When the electron conductive particles are made of carbon, the mass ratio of the oxygen reduction catalyst to the electron conductive particles (catalyst: electron conductive particles) is preferably 1: 1 to 100: 1.
The fuel cell catalyst layer usually contains a polymer electrolyte. The polymer electrolyte is not particularly limited as long as it is generally used in a fuel cell catalyst layer. Specifically, a perfluorocarbon polymer having a sulfonic acid group (for example, NAFION (registered trademark)), a hydrocarbon-based polymer compound having a sulfonic acid group, and a highly doped inorganic acid such as phosphoric acid. Examples thereof include molecular compounds, organic / inorganic hybrid polymers partially substituted with proton conductive functional groups, and proton conductors in which a polymer matrix is impregnated with a phosphoric acid solution or a sulfuric acid solution. Among these, Nafion (registered trademark) is preferable. As a supply source of Nafion (NAFION (registered trademark)) when forming the fuel cell catalyst layer, a 5% Nafion (NAFION (registered trademark)) solution (DE521, manufactured by DuPont) and the like can be mentioned.

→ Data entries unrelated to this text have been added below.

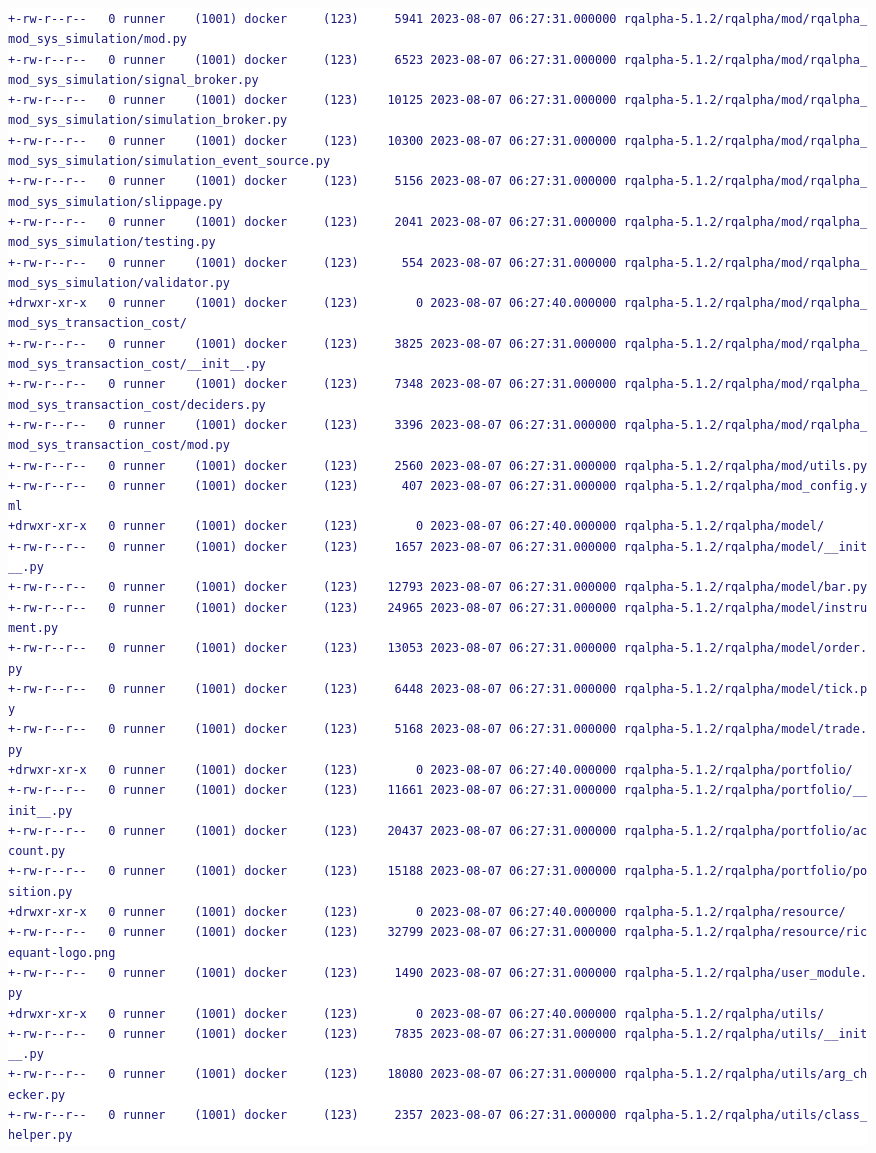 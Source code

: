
 ```diff
+-rw-r--r--   0 runner    (1001) docker     (123)     5941 2023-08-07 06:27:31.000000 rqalpha-5.1.2/rqalpha/mod/rqalpha_mod_sys_simulation/mod.py
+-rw-r--r--   0 runner    (1001) docker     (123)     6523 2023-08-07 06:27:31.000000 rqalpha-5.1.2/rqalpha/mod/rqalpha_mod_sys_simulation/signal_broker.py
+-rw-r--r--   0 runner    (1001) docker     (123)    10125 2023-08-07 06:27:31.000000 rqalpha-5.1.2/rqalpha/mod/rqalpha_mod_sys_simulation/simulation_broker.py
+-rw-r--r--   0 runner    (1001) docker     (123)    10300 2023-08-07 06:27:31.000000 rqalpha-5.1.2/rqalpha/mod/rqalpha_mod_sys_simulation/simulation_event_source.py
+-rw-r--r--   0 runner    (1001) docker     (123)     5156 2023-08-07 06:27:31.000000 rqalpha-5.1.2/rqalpha/mod/rqalpha_mod_sys_simulation/slippage.py
+-rw-r--r--   0 runner    (1001) docker     (123)     2041 2023-08-07 06:27:31.000000 rqalpha-5.1.2/rqalpha/mod/rqalpha_mod_sys_simulation/testing.py
+-rw-r--r--   0 runner    (1001) docker     (123)      554 2023-08-07 06:27:31.000000 rqalpha-5.1.2/rqalpha/mod/rqalpha_mod_sys_simulation/validator.py
+drwxr-xr-x   0 runner    (1001) docker     (123)        0 2023-08-07 06:27:40.000000 rqalpha-5.1.2/rqalpha/mod/rqalpha_mod_sys_transaction_cost/
+-rw-r--r--   0 runner    (1001) docker     (123)     3825 2023-08-07 06:27:31.000000 rqalpha-5.1.2/rqalpha/mod/rqalpha_mod_sys_transaction_cost/__init__.py
+-rw-r--r--   0 runner    (1001) docker     (123)     7348 2023-08-07 06:27:31.000000 rqalpha-5.1.2/rqalpha/mod/rqalpha_mod_sys_transaction_cost/deciders.py
+-rw-r--r--   0 runner    (1001) docker     (123)     3396 2023-08-07 06:27:31.000000 rqalpha-5.1.2/rqalpha/mod/rqalpha_mod_sys_transaction_cost/mod.py
+-rw-r--r--   0 runner    (1001) docker     (123)     2560 2023-08-07 06:27:31.000000 rqalpha-5.1.2/rqalpha/mod/utils.py
+-rw-r--r--   0 runner    (1001) docker     (123)      407 2023-08-07 06:27:31.000000 rqalpha-5.1.2/rqalpha/mod_config.yml
+drwxr-xr-x   0 runner    (1001) docker     (123)        0 2023-08-07 06:27:40.000000 rqalpha-5.1.2/rqalpha/model/
+-rw-r--r--   0 runner    (1001) docker     (123)     1657 2023-08-07 06:27:31.000000 rqalpha-5.1.2/rqalpha/model/__init__.py
+-rw-r--r--   0 runner    (1001) docker     (123)    12793 2023-08-07 06:27:31.000000 rqalpha-5.1.2/rqalpha/model/bar.py
+-rw-r--r--   0 runner    (1001) docker     (123)    24965 2023-08-07 06:27:31.000000 rqalpha-5.1.2/rqalpha/model/instrument.py
+-rw-r--r--   0 runner    (1001) docker     (123)    13053 2023-08-07 06:27:31.000000 rqalpha-5.1.2/rqalpha/model/order.py
+-rw-r--r--   0 runner    (1001) docker     (123)     6448 2023-08-07 06:27:31.000000 rqalpha-5.1.2/rqalpha/model/tick.py
+-rw-r--r--   0 runner    (1001) docker     (123)     5168 2023-08-07 06:27:31.000000 rqalpha-5.1.2/rqalpha/model/trade.py
+drwxr-xr-x   0 runner    (1001) docker     (123)        0 2023-08-07 06:27:40.000000 rqalpha-5.1.2/rqalpha/portfolio/
+-rw-r--r--   0 runner    (1001) docker     (123)    11661 2023-08-07 06:27:31.000000 rqalpha-5.1.2/rqalpha/portfolio/__init__.py
+-rw-r--r--   0 runner    (1001) docker     (123)    20437 2023-08-07 06:27:31.000000 rqalpha-5.1.2/rqalpha/portfolio/account.py
+-rw-r--r--   0 runner    (1001) docker     (123)    15188 2023-08-07 06:27:31.000000 rqalpha-5.1.2/rqalpha/portfolio/position.py
+drwxr-xr-x   0 runner    (1001) docker     (123)        0 2023-08-07 06:27:40.000000 rqalpha-5.1.2/rqalpha/resource/
+-rw-r--r--   0 runner    (1001) docker     (123)    32799 2023-08-07 06:27:31.000000 rqalpha-5.1.2/rqalpha/resource/ricequant-logo.png
+-rw-r--r--   0 runner    (1001) docker     (123)     1490 2023-08-07 06:27:31.000000 rqalpha-5.1.2/rqalpha/user_module.py
+drwxr-xr-x   0 runner    (1001) docker     (123)        0 2023-08-07 06:27:40.000000 rqalpha-5.1.2/rqalpha/utils/
+-rw-r--r--   0 runner    (1001) docker     (123)     7835 2023-08-07 06:27:31.000000 rqalpha-5.1.2/rqalpha/utils/__init__.py
+-rw-r--r--   0 runner    (1001) docker     (123)    18080 2023-08-07 06:27:31.000000 rqalpha-5.1.2/rqalpha/utils/arg_checker.py
+-rw-r--r--   0 runner    (1001) docker     (123)     2357 2023-08-07 06:27:31.000000 rqalpha-5.1.2/rqalpha/utils/class_helper.py
```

  The method for forming the fuel cell catalyst layer is not particularly limited. For example, a method of applying a suspension obtained by dispersing the constituent materials of the fuel cell catalyst layer in a solvent onto an electrolyte membrane or a gas diffusion layer described later. Is mentioned. Examples of the coating method include a dipping method, a screen printing method, a roll coating method, a spray method, and a bar coater coating method. Also, a fuel cell catalyst layer is formed on the electrolyte membrane by a transfer method after forming a fuel cell catalyst layer on a substrate by applying a suspension in which the constituent materials of the fuel cell catalyst layer are dispersed in a solvent. The method of doing is mentioned.

<Electrode>
The electrode of this invention has the said catalyst layer for fuel cells, and is normally equipped with a gas diffusion layer. Hereinafter, an electrode including the anode catalyst layer is referred to as an anode, and an electrode including the cathode catalyst layer is referred to as a cathode.

  The gas diffusion layer is a porous layer that assists gas diffusion. The gas diffusion layer may be anything as long as it has electron conductivity, high gas diffusibility, and high corrosion resistance. Generally, carbon-based porous materials such as carbon paper and carbon cloth are used. Material is used.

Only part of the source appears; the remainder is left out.